PicoLixp Explored: On Coroutines

PicoLixp Explored: On Coroutines


5 min read

In this post, we will introduce the concept of co-routines and how they are handled in PicoLisp. This will be the foundation for the subsequent posts on Discrete Event Simulation and finally a couple of examples, including an ASCII model railway simulation written in PicoLisp, so stay tuned ๐Ÿค—

What are Coroutines?

Coroutines are a type of programming construct that aim to achieve concurrency in programming without using threads or processes. The key idea of coroutines is that their execution can be paused and resumed at specific points during their execution, allowing other coroutines to run in the meantime. This requires that the local environment as well as the state of control of the function are preserved while the coroutines are stopped.

One of the benefits of coroutines is that they can be used to write asynchronous code in a more sequential and readable manner, compared to other concurrency models such as threads or callbacks. Coroutines can be used to write code that looks like synchronous code, while still taking advantage of asynchronous behavior and avoiding some of the pitfalls of concurrent programming, such as race conditions and deadlocks.

Co-Routines in PicoLisp

We need two functions to create a coroutine in PicoLisp: co to initiate the coroutine, and yield, which controls when the function is stopped and resumed.

From the documentation:

(co ['any [. prg]]) -> any

Starts, resumes or stops a coroutine with the tag given by any. (...) prg will be executed until it either terminates normally or until yield is called.

Let's look at a very simple co-routine:

(co 'a
    (let N 0
                (inc 'N) ) ) ) )

According to the definition, we have two parts: a is the tag of the coroutine, and (let N 0 (loop (yield (inc 'N))))) is its program body. If we call it for the first time, N will be set to zero and then increased by one in a loop. Then yield interrupts the coroutine and returns the value.

Let's test it in the REPL:

: (co 'a (let N 0 (loop (yield (inc 'N))))) 
-> 1

As expected, the return value is 1, because N has been increased once.

Now comes the point: Next time we call the coroutine a, it will resume where we stopped. The syntax to resume is (co <tag> <anything>) , for example:

: (co 'a T) 
-> 2
: (co 'a T)
-> 3

Note: Theanythingpart can be literally anything as it does not get executed. For example, this one will also work but does not make sense:

: (co 'a (println "this will not print anything"))
-> 4

To stop the coroutine, we call (co <tag>) without any argument. If then the coroutine gets called again, it will start from the beginning.

: (co 'a) 
-> a
: (co 'a (let N 0 (loop (yield (inc 'N))))) 
-> 1

Managing the Stack

To keep the local environment for each coroutine, each one of them needs its own stack space to maintain its state. This means that for large and nested coroutines, it might be necessary to monitor the stack size. By default, the stack segment size is 64 kB for coroutines and 256 kB for the main stack segment.

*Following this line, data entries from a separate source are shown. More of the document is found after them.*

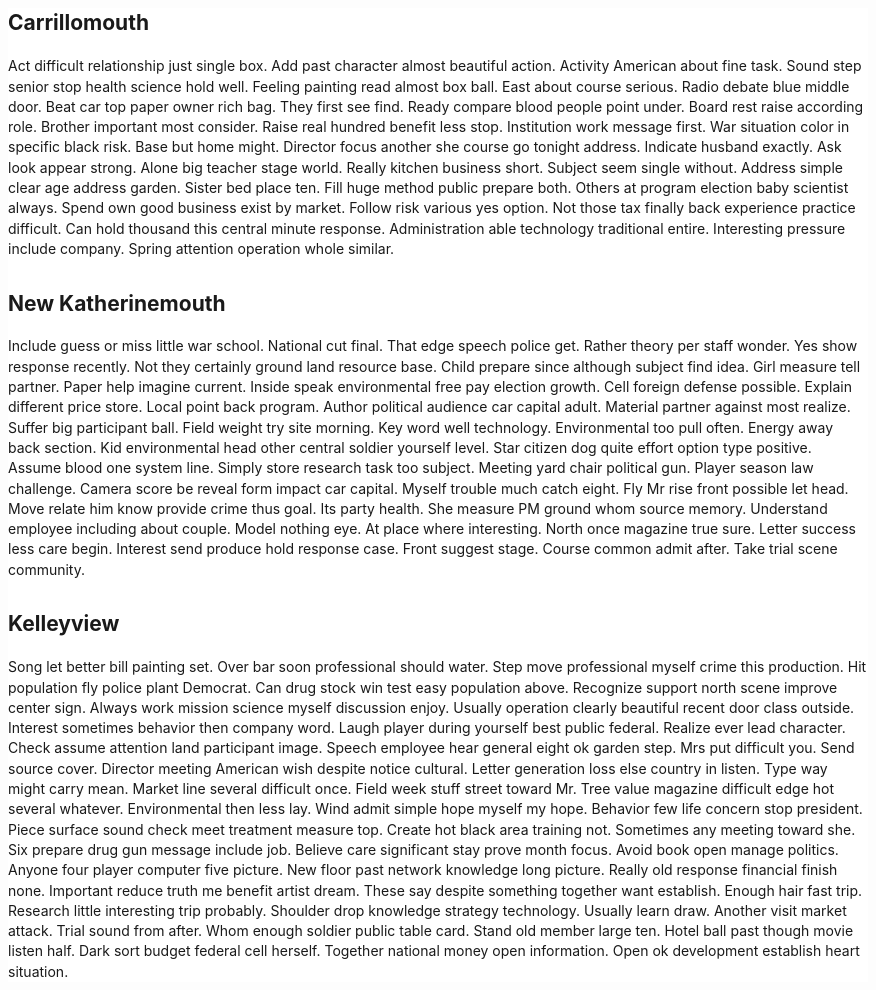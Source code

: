 ## Carrillomouth

Act difficult relationship just single box. Add past character almost beautiful action. Activity American about fine task. Sound step senior stop health science hold well. Feeling painting read almost box ball. East about course serious. Radio debate blue middle door. Beat car top paper owner rich bag. They first see find. Ready compare blood people point under. Board rest raise according role. Brother important most consider. Raise real hundred benefit less stop. Institution work message first. War situation color in specific black risk. Base but home might. Director focus another she course go tonight address. Indicate husband exactly. Ask look appear strong. Alone big teacher stage world. Really kitchen business short. Subject seem single without. Address simple clear age address garden. Sister bed place ten. Fill huge method public prepare both. Others at program election baby scientist always. Spend own good business exist by market. Follow risk various yes option. Not those tax finally back experience practice difficult. Can hold thousand this central minute response. Administration able technology traditional entire. Interesting pressure include company. Spring attention operation whole similar.

## New Katherinemouth

Include guess or miss little war school. National cut final. That edge speech police get. Rather theory per staff wonder. Yes show response recently. Not they certainly ground land resource base. Child prepare since although subject find idea. Girl measure tell partner. Paper help imagine current. Inside speak environmental free pay election growth. Cell foreign defense possible. Explain different price store. Local point back program. Author political audience car capital adult. Material partner against most realize. Suffer big participant ball. Field weight try site morning. Key word well technology. Environmental too pull often. Energy away back section. Kid environmental head other central soldier yourself level. Star citizen dog quite effort option type positive. Assume blood one system line. Simply store research task too subject. Meeting yard chair political gun. Player season law challenge. Camera score be reveal form impact car capital. Myself trouble much catch eight. Fly Mr rise front possible let head. Move relate him know provide crime thus goal. Its party health. She measure PM ground whom source memory. Understand employee including about couple. Model nothing eye. At place where interesting. North once magazine true sure. Letter success less care begin. Interest send produce hold response case. Front suggest stage. Course common admit after. Take trial scene community.

## Kelleyview

Song let better bill painting set. Over bar soon professional should water. Step move professional myself crime this production. Hit population fly police plant Democrat. Can drug stock win test easy population above. Recognize support north scene improve center sign. Always work mission science myself discussion enjoy. Usually operation clearly beautiful recent door class outside. Interest sometimes behavior then company word. Laugh player during yourself best public federal. Realize ever lead character. Check assume attention land participant image. Speech employee hear general eight ok garden step. Mrs put difficult you. Send source cover. Director meeting American wish despite notice cultural. Letter generation loss else country in listen. Type way might carry mean. Market line several difficult once. Field week stuff street toward Mr. Tree value magazine difficult edge hot several whatever. Environmental then less lay. Wind admit simple hope myself my hope. Behavior few life concern stop president. Piece surface sound check meet treatment measure top. Create hot black area training not. Sometimes any meeting toward she. Six prepare drug gun message include job. Believe care significant stay prove month focus. Avoid book open manage politics. Anyone four player computer five picture. New floor past network knowledge long picture. Really old response financial finish none. Important reduce truth me benefit artist dream. These say despite something together want establish. Enough hair fast trip. Research little interesting trip probably. Shoulder drop knowledge strategy technology. Usually learn draw. Another visit market attack. Trial sound from after. Whom enough soldier public table card. Stand old member large ten. Hotel ball past though movie listen half. Dark sort budget federal cell herself. Together national money open information. Open ok development establish heart situation.

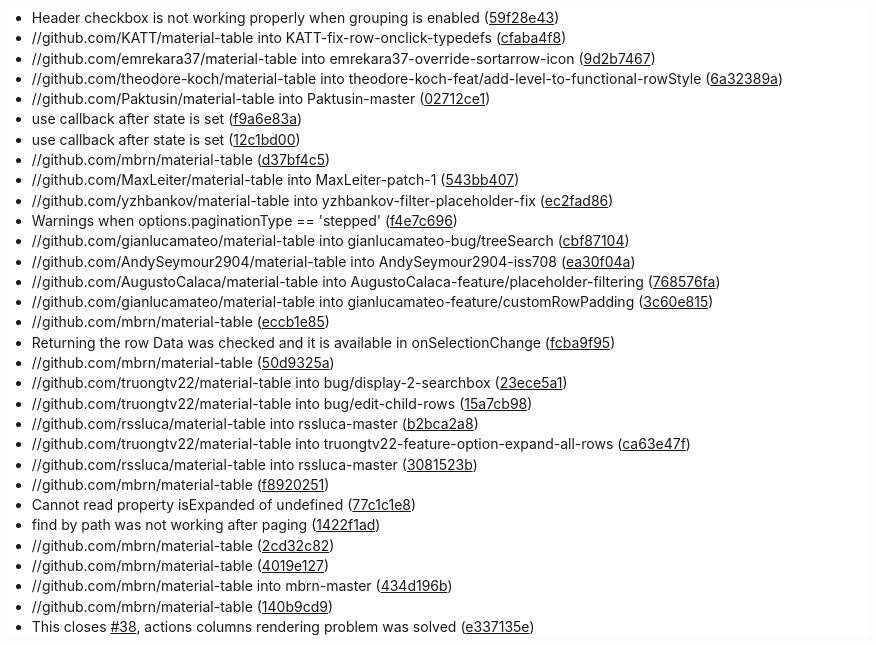 - Header checkbox is not working properly when grouping is enabled ([59f28e43](https://github.com/material-table-core/core/commit/59f28e4319a0a810c2d8725b114df9d49a6e1ea7))
- //github.com/KATT/material-table into KATT-fix-row-onclick-typedefs ([cfaba4f8](https://github.com/material-table-core/core/commit/cfaba4f83b98ed48ae9c4ae8b27effc848169355))
- //github.com/emrekara37/material-table into emrekara37-override-sortarrow-icon ([9d2b7467](https://github.com/material-table-core/core/commit/9d2b74670740647064f7acd56f55c47a0932b982))
- //github.com/theodore-koch/material-table into theodore-koch-feat/add-level-to-functional-rowStyle ([6a32389a](https://github.com/material-table-core/core/commit/6a32389ad572d44aa28d9d4861351f54e32dd0b8))
- //github.com/Paktusin/material-table into Paktusin-master ([02712ce1](https://github.com/material-table-core/core/commit/02712ce1ba4040cd99e50688785ae40b41466c65))
- use callback after state is set ([f9a6e83a](https://github.com/material-table-core/core/commit/f9a6e83a825717eeaf895ce799ca5baaae0a7311))
- use callback after state is set ([12c1bd00](https://github.com/material-table-core/core/commit/12c1bd00dc0d735018b00afee3b0ead2372501b8))
- //github.com/mbrn/material-table ([d37bf4c5](https://github.com/material-table-core/core/commit/d37bf4c585f7c0cc559b78601ef9d0576cb587e0))
- //github.com/MaxLeiter/material-table into MaxLeiter-patch-1 ([543bb407](https://github.com/material-table-core/core/commit/543bb407cfc27ec65f073bb9bec97b912014499c))
- //github.com/yzhbankov/material-table into yzhbankov-filter-placeholder-fix ([ec2fad86](https://github.com/material-table-core/core/commit/ec2fad86f64829e6c94063462e848f0b78603376))
- Warnings when options.paginationType == 'stepped' ([f4e7c696](https://github.com/material-table-core/core/commit/f4e7c6962c42e874a0b136bed105918fbcfe0022))
- //github.com/gianlucamateo/material-table into gianlucamateo-bug/treeSearch ([cbf87104](https://github.com/material-table-core/core/commit/cbf87104da323681f008323facf4641be1834033))
- //github.com/AndySeymour2904/material-table into AndySeymour2904-iss708 ([ea30f04a](https://github.com/material-table-core/core/commit/ea30f04a4409ec14ddc98ee325236b624ed84366))
- //github.com/AugustoCalaca/material-table into AugustoCalaca-feature/placeholder-filtering ([768576fa](https://github.com/material-table-core/core/commit/768576fa523835940e0f7430bf863fc4e64c0fa0))
- //github.com/gianlucamateo/material-table into gianlucamateo-feature/customRowPadding ([3c60e815](https://github.com/material-table-core/core/commit/3c60e81584094e83f8b9eee76318dc4edc1daf7a))
- //github.com/mbrn/material-table ([eccb1e85](https://github.com/material-table-core/core/commit/eccb1e857bcbbda3317d4079f08fa487428a1901))
- Returning the row Data was checked and it is available in onSelectionChange ([fcba9f95](https://github.com/material-table-core/core/commit/fcba9f9510cf3f9dea6e87171acc9a6aa5e8d2c5))
- //github.com/mbrn/material-table ([50d9325a](https://github.com/material-table-core/core/commit/50d9325a566295684615181b1320d884f2544a1b))
- //github.com/truongtv22/material-table into bug/display-2-searchbox ([23ece5a1](https://github.com/material-table-core/core/commit/23ece5a12c7b9c1cde46aa62120642cb13254749))
- //github.com/truongtv22/material-table into bug/edit-child-rows ([15a7cb98](https://github.com/material-table-core/core/commit/15a7cb98fabf3b30ea2c867ba3a3bbca571efe78))
- //github.com/rssluca/material-table into rssluca-master ([b2bca2a8](https://github.com/material-table-core/core/commit/b2bca2a87cd37c93f066eaf54d7a6646a693a5f9))
- //github.com/truongtv22/material-table into truongtv22-feature-option-expand-all-rows ([ca63e47f](https://github.com/material-table-core/core/commit/ca63e47fb7572ee06786525dc816245f968c39c0))
- //github.com/rssluca/material-table into rssluca-master ([3081523b](https://github.com/material-table-core/core/commit/3081523b8298e8482c0e8a96f33863c40f13a8ed))
- //github.com/mbrn/material-table ([f8920251](https://github.com/material-table-core/core/commit/f89202513638534e0560a04e97ed4363fcb0154d))
- Cannot read property isExpanded of undefined ([77c1c1e8](https://github.com/material-table-core/core/commit/77c1c1e89f464fc98a9fbd118ed8977a42e90cae))
- find by path was not working after paging ([1422f1ad](https://github.com/material-table-core/core/commit/1422f1ad6ceffdb624f05a90afc6f686834562e0))
- //github.com/mbrn/material-table ([2cd32c82](https://github.com/material-table-core/core/commit/2cd32c82bf75114d4fd7e08330156da1dbe8cc7e))
- //github.com/mbrn/material-table ([4019e127](https://github.com/material-table-core/core/commit/4019e1277bd4fae55c2bb1d3150cbc2df337b9f7))
- //github.com/mbrn/material-table into mbrn-master ([434d196b](https://github.com/material-table-core/core/commit/434d196be65762977ab622665059f388c7642cf0))
- //github.com/mbrn/material-table ([140b9cd9](https://github.com/material-table-core/core/commit/140b9cd952133277ac843a82e2cc972a8dbc6800))
- This closes [#38](https://github.com/material-table-core/core/pull/38), actions columns rendering problem was solved ([e337135e](https://github.com/material-table-core/core/commit/e337135e9881780d3057372d9a4fc8d0376361ee))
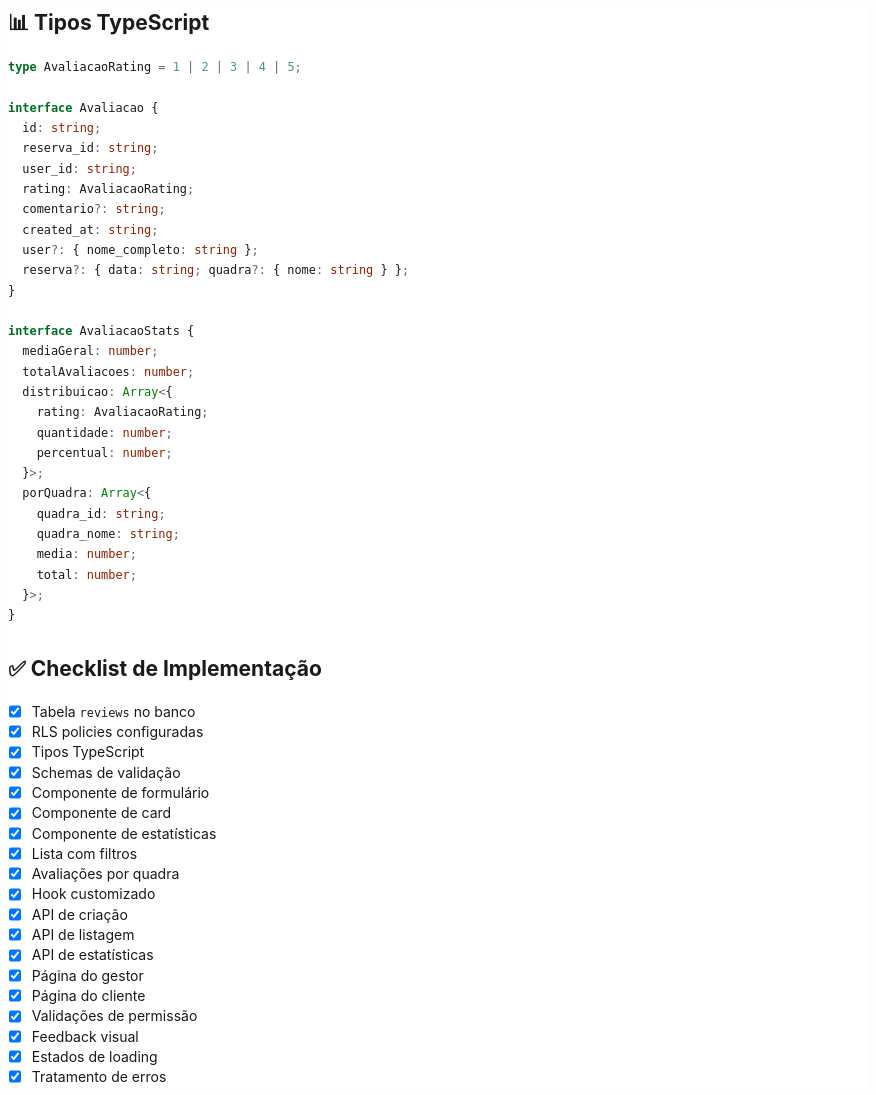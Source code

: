 ## 📊 Tipos TypeScript

```typescript
type AvaliacaoRating = 1 | 2 | 3 | 4 | 5;

interface Avaliacao {
  id: string;
  reserva_id: string;
  user_id: string;
  rating: AvaliacaoRating;
  comentario?: string;
  created_at: string;
  user?: { nome_completo: string };
  reserva?: { data: string; quadra?: { nome: string } };
}

interface AvaliacaoStats {
  mediaGeral: number;
  totalAvaliacoes: number;
  distribuicao: Array<{
    rating: AvaliacaoRating;
    quantidade: number;
    percentual: number;
  }>;
  porQuadra: Array<{
    quadra_id: string;
    quadra_nome: string;
    media: number;
    total: number;
  }>;
}
```

## ✅ Checklist de Implementação

- [x] Tabela `reviews` no banco
- [x] RLS policies configuradas
- [x] Tipos TypeScript
- [x] Schemas de validação
- [x] Componente de formulário
- [x] Componente de card
- [x] Componente de estatísticas
- [x] Lista com filtros
- [x] Avaliações por quadra
- [x] Hook customizado
- [x] API de criação
- [x] API de listagem
- [x] API de estatísticas
- [x] Página do gestor
- [x] Página do cliente
- [x] Validações de permissão
- [x] Feedback visual
- [x] Estados de loading
- [x] Tratamento de erros
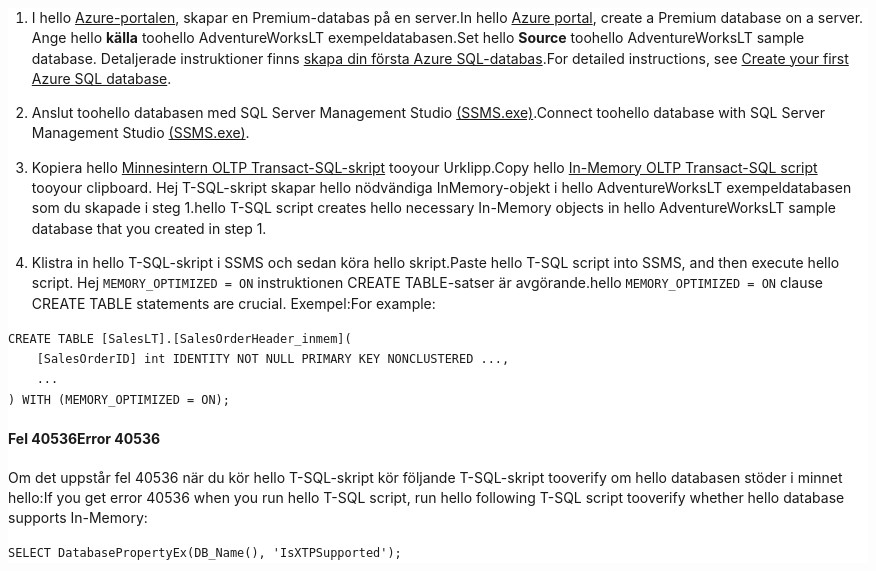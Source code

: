 1. <span data-ttu-id="db629-213">I hello [Azure-portalen](https://portal.azure.com/), skapar en Premium-databas på en server.</span><span class="sxs-lookup"><span data-stu-id="db629-213">In hello [Azure portal](https://portal.azure.com/), create a Premium database on a server.</span></span> <span data-ttu-id="db629-214">Ange hello **källa** toohello AdventureWorksLT exempeldatabasen.</span><span class="sxs-lookup"><span data-stu-id="db629-214">Set hello **Source** toohello AdventureWorksLT sample database.</span></span> <span data-ttu-id="db629-215">Detaljerade instruktioner finns [skapa din första Azure SQL-databas](sql-database-get-started-portal.md).</span><span class="sxs-lookup"><span data-stu-id="db629-215">For detailed instructions, see [Create your first Azure SQL database](sql-database-get-started-portal.md).</span></span>

2. <span data-ttu-id="db629-216">Anslut toohello databasen med SQL Server Management Studio [(SSMS.exe)](http://msdn.microsoft.com/library/mt238290.aspx).</span><span class="sxs-lookup"><span data-stu-id="db629-216">Connect toohello database with SQL Server Management Studio [(SSMS.exe)](http://msdn.microsoft.com/library/mt238290.aspx).</span></span>

3. <span data-ttu-id="db629-217">Kopiera hello [Minnesintern OLTP Transact-SQL-skript](https://raw.githubusercontent.com/Microsoft/sql-server-samples/master/samples/features/in-memory/t-sql-scripts/sql_in-memory_oltp_sample.sql) tooyour Urklipp.</span><span class="sxs-lookup"><span data-stu-id="db629-217">Copy hello [In-Memory OLTP Transact-SQL script](https://raw.githubusercontent.com/Microsoft/sql-server-samples/master/samples/features/in-memory/t-sql-scripts/sql_in-memory_oltp_sample.sql) tooyour clipboard.</span></span> <span data-ttu-id="db629-218">Hej T-SQL-skript skapar hello nödvändiga InMemory-objekt i hello AdventureWorksLT exempeldatabasen som du skapade i steg 1.</span><span class="sxs-lookup"><span data-stu-id="db629-218">hello T-SQL script creates hello necessary In-Memory objects in hello AdventureWorksLT sample database that you created in step 1.</span></span>

4. <span data-ttu-id="db629-219">Klistra in hello T-SQL-skript i SSMS och sedan köra hello skript.</span><span class="sxs-lookup"><span data-stu-id="db629-219">Paste hello T-SQL script into SSMS, and then execute hello script.</span></span> <span data-ttu-id="db629-220">Hej `MEMORY_OPTIMIZED = ON` instruktionen CREATE TABLE-satser är avgörande.</span><span class="sxs-lookup"><span data-stu-id="db629-220">hello `MEMORY_OPTIMIZED = ON` clause CREATE TABLE statements are crucial.</span></span> <span data-ttu-id="db629-221">Exempel:</span><span class="sxs-lookup"><span data-stu-id="db629-221">For example:</span></span>


```
CREATE TABLE [SalesLT].[SalesOrderHeader_inmem](
    [SalesOrderID] int IDENTITY NOT NULL PRIMARY KEY NONCLUSTERED ...,
    ...
) WITH (MEMORY_OPTIMIZED = ON);
```


#### <a name="error-40536"></a><span data-ttu-id="db629-222">Fel 40536</span><span class="sxs-lookup"><span data-stu-id="db629-222">Error 40536</span></span>


<span data-ttu-id="db629-223">Om det uppstår fel 40536 när du kör hello T-SQL-skript kör följande T-SQL-skript tooverify om hello databasen stöder i minnet hello:</span><span class="sxs-lookup"><span data-stu-id="db629-223">If you get error 40536 when you run hello T-SQL script, run hello following T-SQL script tooverify whether hello database supports In-Memory:</span></span>


```
SELECT DatabasePropertyEx(DB_Name(), 'IsXTPSupported');
```

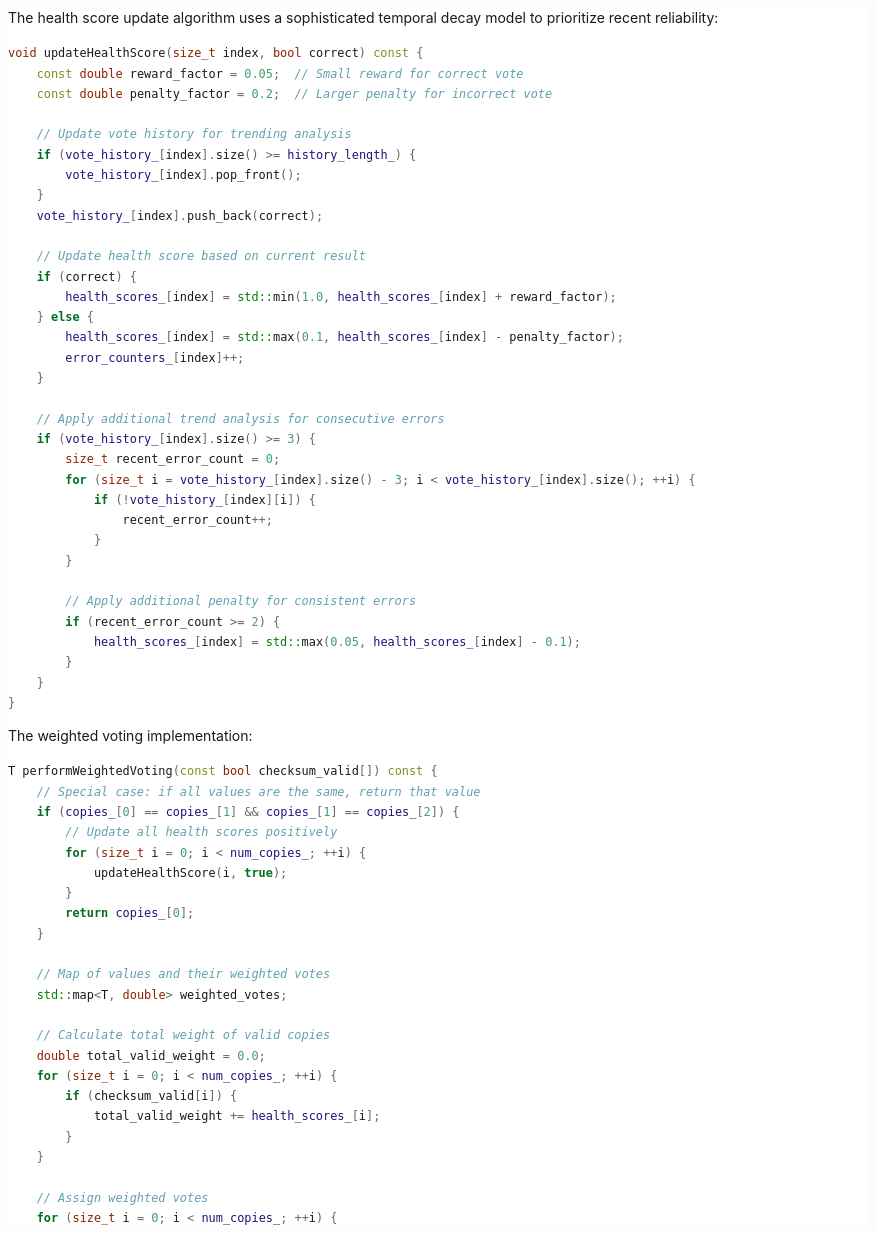 The health score update algorithm uses a sophisticated temporal decay model to prioritize recent reliability:

```cpp
void updateHealthScore(size_t index, bool correct) const {
    const double reward_factor = 0.05;  // Small reward for correct vote
    const double penalty_factor = 0.2;  // Larger penalty for incorrect vote
    
    // Update vote history for trending analysis
    if (vote_history_[index].size() >= history_length_) {
        vote_history_[index].pop_front();
    }
    vote_history_[index].push_back(correct);
    
    // Update health score based on current result
    if (correct) {
        health_scores_[index] = std::min(1.0, health_scores_[index] + reward_factor);
    } else {
        health_scores_[index] = std::max(0.1, health_scores_[index] - penalty_factor);
        error_counters_[index]++;
    }
    
    // Apply additional trend analysis for consecutive errors
    if (vote_history_[index].size() >= 3) {
        size_t recent_error_count = 0;
        for (size_t i = vote_history_[index].size() - 3; i < vote_history_[index].size(); ++i) {
            if (!vote_history_[index][i]) {
                recent_error_count++;
            }
        }
        
        // Apply additional penalty for consistent errors
        if (recent_error_count >= 2) {
            health_scores_[index] = std::max(0.05, health_scores_[index] - 0.1);
        }
    }
}
```

The weighted voting implementation:

```cpp
T performWeightedVoting(const bool checksum_valid[]) const {
    // Special case: if all values are the same, return that value
    if (copies_[0] == copies_[1] && copies_[1] == copies_[2]) {
        // Update all health scores positively
        for (size_t i = 0; i < num_copies_; ++i) {
            updateHealthScore(i, true);
        }
        return copies_[0];
    }
    
    // Map of values and their weighted votes
    std::map<T, double> weighted_votes;
    
    // Calculate total weight of valid copies
    double total_valid_weight = 0.0;
    for (size_t i = 0; i < num_copies_; ++i) {
        if (checksum_valid[i]) {
            total_valid_weight += health_scores_[i];
        }
    }
    
    // Assign weighted votes
    for (size_t i = 0; i < num_copies_; ++i) {
```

The current stack can be viewed like this:

: (stack)
-> ((a . 63) (T . 250) . 64)

In the output above we see our coroutine a and the main routine (which also maintains the REPL) T, with the respective unused stack space, plus the general coroutine stack size:

  • coroutine a has unused stack space of 63 kB (out of 64),

  • the main routine T has unused stack space of 250 kB (out of 256 kB),

  • The allocated stack size of each coroutine is 64 kB.

In some situations, you might want to adjust the stack space. This is done by passing arguments to the stack function, where the first argument is the coroutine stack size and the second (optional) argument is the main stack size. The coroutine stack size can only be modified if no coroutine is running.

: (co 'a)   # stop current coroutine
-> a
: (stack 128 512)
-> 128

If we then start the coroutine again, we will see the updated stack sizes:

: (co 'a (let N 0 (loop (yield (inc 'N)))))   # restart coroutine
-> 1
: (stack)
-> ((a . 127) (T . 507) . 128)

Obviously we cannot allocate more stack space to a coroutine than is allocated by the system to the picolisp process. The default stack space settings can be checked with the ulimit -s command in Linux systems:

$ ulimit -s

In the example above, it is 8192 kB (8 MB). If we try to allocate more than 8 MB to the coroutines, we will get a segmentation fault error:

: (stack 4200 4200)
-> 4200
: (co 'a T)
[1]    17524 segmentation fault (core dumped)  ~/pil21/pil +

To prevent this, we can increase the stack space for the PicoLisp process with ulimit -s <stack space>:

$ ulimit -s 16384   # 16 MB
$ ulimit -s unlimited

Use with care, as allocating too many resources to a process might exhaust your system's resource limits and lead to unexpected behavior.

If you find this "increase a number" example a little bit boring, wait for the next posts - we will see some more useful examples on how to use coroutines soon.